Un tempo il rito era un vero e proprio sacrificio. Oggi è tutto più asettico: un colpo in testa sparato da un tubo e la bestia stramazza. Poi tutto procede more solito. Acqua bollente sulla cotica per levare le setole, un taglio netto sul sottogola e la testa va appesa, poi il marstro di coltello da fondo alla sapienza dei tagli: il lardo da una parte, la pancetta dall’altra, i cosciotti e le spallette a sopportare il peso che deve far uscire tutto il sangue rimasto nella muscolatura. E poi la divisione dei quarti: per i salami, le luganighe, i musetti con la pelle macinata a uscoli. Le frattaglie rimaste da consumarsi per una sontuosa merenda a pro di chi taglia e impasta, di chi aiuta a macinare, dei visitaori. Festa grande in Istria nel giorno della macellazione del maiale, festa ripetuta nelle famiglie che di maiali ne potevano ammazzare due o addirittura tre. Ci sono zone dove prosciutti e spallette vengono ancora salati con la cotica e quel po’ di grasso che le razze odierne offrono; altre località prevedono il prosciutto magro e senza pelle. Basta che non si abbondi col sale e col pepe.

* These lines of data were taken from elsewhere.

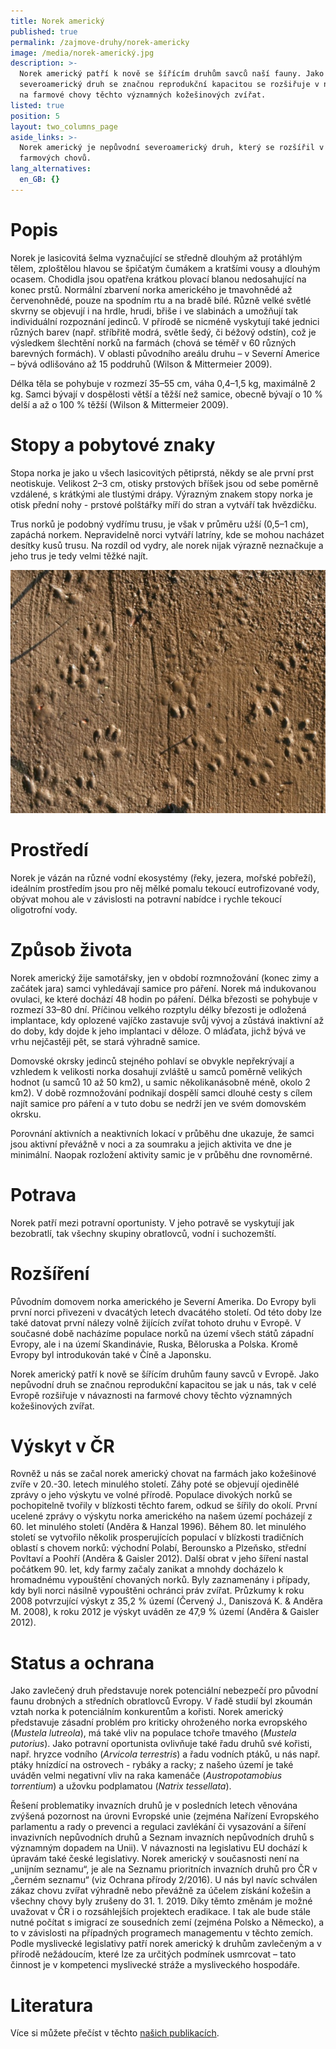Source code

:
 ```yaml
---
title: Norek americký
published: true
permalink: /zajmove-druhy/norek-americky
image: /media/norek-americký.jpg
description: >-
  Norek americký patří k nově se šířícím druhům savců naší fauny. Jako nepůvodní
  severoamerický druh se značnou reprodukční kapacitou se rozšiřuje v návaznosti
  na farmové chovy těchto významných kožešinových zvířat.
listed: true
position: 5
layout: two_columns_page
aside_links: >-
  Norek americký je nepůvodní severoamerický druh, který se rozšířil v Evropě z
  farmových chovů.
lang_alternatives:
  en_GB: {}
---
```

# Popis

Norek je lasicovitá šelma vyznačující se středně dlouhým až protáhlým tělem, zploštělou hlavou se špičatým čumákem a kratšími vousy a dlouhým ocasem. Chodidla jsou opatřena krátkou plovací blanou nedosahující na konec prstů. Normální zbarvení norka amerického je tmavohnědé až červenohnědé, pouze na spodním rtu a na bradě bílé. Různě velké světlé skvrny se objevují i na hrdle, hrudi, břiše i ve slabinách a umožňují tak individuální rozpoznání jedinců. V přírodě se nicméně vyskytují také jednici různých barev (např. stříbřitě modrá, světle šedý, či béžový odstín), což je výsledkem šlechtění norků na farmách (chová se téměř v 60 různých barevných formách). V oblasti původního areálu druhu – v Severní Americe – bývá odlišováno až 15 poddruhů (Wilson & Mittermeier 2009).

Délka těla se pohybuje v rozmezí 35–55 cm, váha 0,4–1,5 kg, maximálně 2 kg. Samci bývají v dospělosti větší a těžší než samice, obecně bývají o 10 % delší a až o 100 % těžší (Wilson & Mittermeier 2009). 

# Stopy a pobytové znaky

Stopa norka je jako u všech lasicovitých pětiprstá, někdy se ale první prst neotiskuje. Velikost 2–3 cm, otisky prstových bříšek jsou od sebe poměrně vzdálené, s krátkými ale tlustými drápy. Výrazným znakem stopy norka je otisk přední nohy - prstové polštářky míří do stran a vytváří tak hvězdičku. 

Trus norků je podobný vydřímu trusu, je však v průměru užší (0,5–1 cm), zapáchá norkem. Nepravidelně norci vytváří latríny, kde se mohou nacházet desítky kusů trusu. Na rozdíl od vydry, ale norek nijak výrazně neznačkuje a jeho trus je tedy velmi těžké najít. 

![stopy norka amerického](/media/snimek-062a.jpg)

# Prostředí

Norek je vázán na různé vodní ekosystémy (řeky, jezera, mořské pobřeží), ideálním prostředím jsou pro něj mělké pomalu tekoucí eutrofizované vody, obývat mohou ale v závislosti na potravní nabídce i rychle tekoucí oligotrofní vody.

# Způsob života

Norek americký žije samotářsky, jen v období rozmnožování (konec zimy a začátek jara) samci vyhledávají samice pro páření. Norek má indukovanou ovulaci, ke které dochází 48 hodin po páření. Délka březosti se pohybuje v rozmezí 33–80 dní. Příčinou velkého rozptylu délky březosti je odložená implantace, kdy oplozené vajíčko zastavuje svůj vývoj a zůstává inaktivní až do doby, kdy dojde k jeho implantaci v děloze. O mláďata, jichž bývá ve vrhu nejčastěji pět, se stará výhradně samice.

Domovské okrsky jedinců stejného pohlaví se obvykle nepřekrývají a vzhledem k velikosti norka dosahují zvláště u samců poměrně velikých hodnot (u samců 10 až 50 km2), u samic několikanásobně méně, okolo 2 km2). V době rozmnožování podnikají dospělí samci dlouhé cesty s cílem najít samice pro páření a v tuto dobu se nedrží jen ve svém domovském okrsku. 

Porovnání aktivních a neaktivních lokací v průběhu dne ukazuje, že samci jsou aktivní převážně v noci a za soumraku a jejich aktivita ve dne je minimální. Naopak rozložení aktivity samic je v průběhu dne rovnoměrné. 

# Potrava

Norek patří mezi potravní oportunisty. V jeho potravě se vyskytují jak bezobratlí, tak všechny skupiny obratlovců, vodní i suchozemští. 

# Rozšíření

Původním domovem norka amerického je Severní Amerika. Do Evropy byli první norci přivezeni v dvacátých letech dvacátého století. Od této doby lze také datovat první nálezy volně žijících zvířat tohoto druhu v Evropě. V současné době nacházíme populace norků na území všech států západní Evropy, ale i na území Skandinávie, Ruska, Běloruska a Polska. Kromě Evropy byl introdukován také v Číně a Japonsku. 

Norek americký patří k nově se šířícím druhům fauny savců v Evropě. Jako nepůvodní druh se značnou reprodukční kapacitou se jak u nás, tak v celé Evropě rozšiřuje v návaznosti na farmové chovy těchto významných kožešinových zvířat.

# Výskyt v ČR

Rovněž u nás se začal norek americký chovat na farmách jako kožešinové zvíře v 20.-30. letech minulého století. Záhy poté se objevují ojedinělé zprávy o jeho výskytu ve volné přírodě. Populace divokých norků se pochopitelně tvořily v blízkosti těchto farem, odkud se šířily do okolí. První ucelené zprávy o výskytu norka amerického na našem území pocházejí z 60. let minulého století (Anděra & Hanzal 1996). Během 80. let minulého století se vytvořilo několik prosperujících populací v blízkosti tradičních oblastí s chovem norků: východní Polabí, Berounsko a Plzeňsko, střední Povltaví a Poohří (Anděra & Gaisler 2012). Další obrat v jeho šíření nastal počátkem 90. let, kdy farmy začaly zanikat a mnohdy docházelo k hromadnému vypouštění chovaných norků. Byly zaznamenány i případy, kdy byli norci násilně vypouštěni ochránci práv zvířat. Průzkumy k roku 2008 potvrzující výskyt z 35,2 % území (Červený J., Daniszová K. & Anděra M. 2008), k roku 2012 je výskyt uváděn ze 47,9 % území (Anděra & Gaisler 2012).

# Status a ochrana

Jako zavlečený druh představuje norek potenciální nebezpečí pro původní faunu drobných a středních obratlovců Evropy. V řadě studií byl zkoumán vztah norka k potenciálním konkurentům a kořisti. Norek americký představuje zásadní problém pro kriticky ohroženého norka evropského (_Mustela lutreola_), má také vliv na populace tchoře tmavého (_Mustela putorius_). Jako potravní oportunista ovlivňuje také řadu druhů své kořisti, např. hryzce vodního (_Arvicola terrestris_) a řadu vodních ptáků, u nás např. ptáky hnízdící na ostrovech  - rybáky a racky; z našeho území je také uváděn velmi negativní vliv na raka kamenáče (_Austropotamobius torrentium_) a užovku podplamatou (_Natrix tessellata_).

Řešení problematiky invazních druhů je v posledních letech věnována zvýšená pozornost na úrovni Evropské unie (zejména Nařízení Evropského parlamentu a rady o prevenci a regulaci zavlékání či vysazování a šíření invazivních nepůvodních druhů a Seznam invazních nepůvodních druhů s významným dopadem na Unii). V návaznosti na legislativu EU dochází k úpravám také české legislativy. Norek americký v současnosti není na „unijním seznamu“, je ale na Seznamu prioritních invazních druhů pro ČR v „černém seznamu“ (viz Ochrana přírody 2/2016). U nás byl navíc schválen zákaz chovu zvířat výhradně nebo převážně za účelem získání kožešin a všechny chovy byly zrušeny do 31. 1. 2019. Díky těmto změnám je možné uvažovat v ČR i o rozsáhlejších projektech eradikace. I tak ale bude stále nutné počítat s imigrací ze sousedních zemí (zejména Polsko a Německo), a to v závislosti na případných programech managementu v těchto zemích. Podle myslivecké legislativy patří norek americký k druhům zavlečeným a v přírodě nežádoucím, které lze za určitých podmínek usmrcovat – tato činnost je v kompetenci myslivecké stráže a mysliveckého hospodáře. 

# Literatura

Více si můžete přečíst v těchto [našich publikacích](/publications#category=norek).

Un tempo il porco veniva giudicato per le dita di grasso che aveva sotto pelle; oggidì se ce ne resta un dito è già grasso abbastanza. Ma, si sa, siamo in guerra col colesterolo. Le salsicce si posso consumare con i crauti già dopo pochi giorni, le spallette sono pronte per aprile, magari fritte nell’olio d’oliva con uova e asparagi selvatici. I prosciutti saranno mangiati duante la vendemmia dopo otto-nove mesi di stagionatiura prima nelle soffitt, nei giri d’aria, sperando nella bora e nel fresso secco e poi in cantina, nel fresco e umido dei muri scavati un po’ sottoterra. Prima dell’ultima guerra, i maiali non erano questi manstodonti che si troano oggi nelle stalle di campagn. Erano magroni, provenienti al centro Italia e raggiungevano 180 chili nel massimo dello sviluppo. Oggi sono tutti albini, soffrono il sole, la pelle si screpola, ma pesano almeno 60-70 chili in più. Insomma rendono alla macellazione ma i nostri parenti più anziani alzano gli occhi al cielo sol che ricordino il gusto di certi prosciutti mangiati decenni or sono. Potenza dei ricordi e nostalgie della loro gioventù. Certo, piacerebbe anche a noi poter fare un paragone tra i maiali di quel tempo e quelli dei tempi attuali.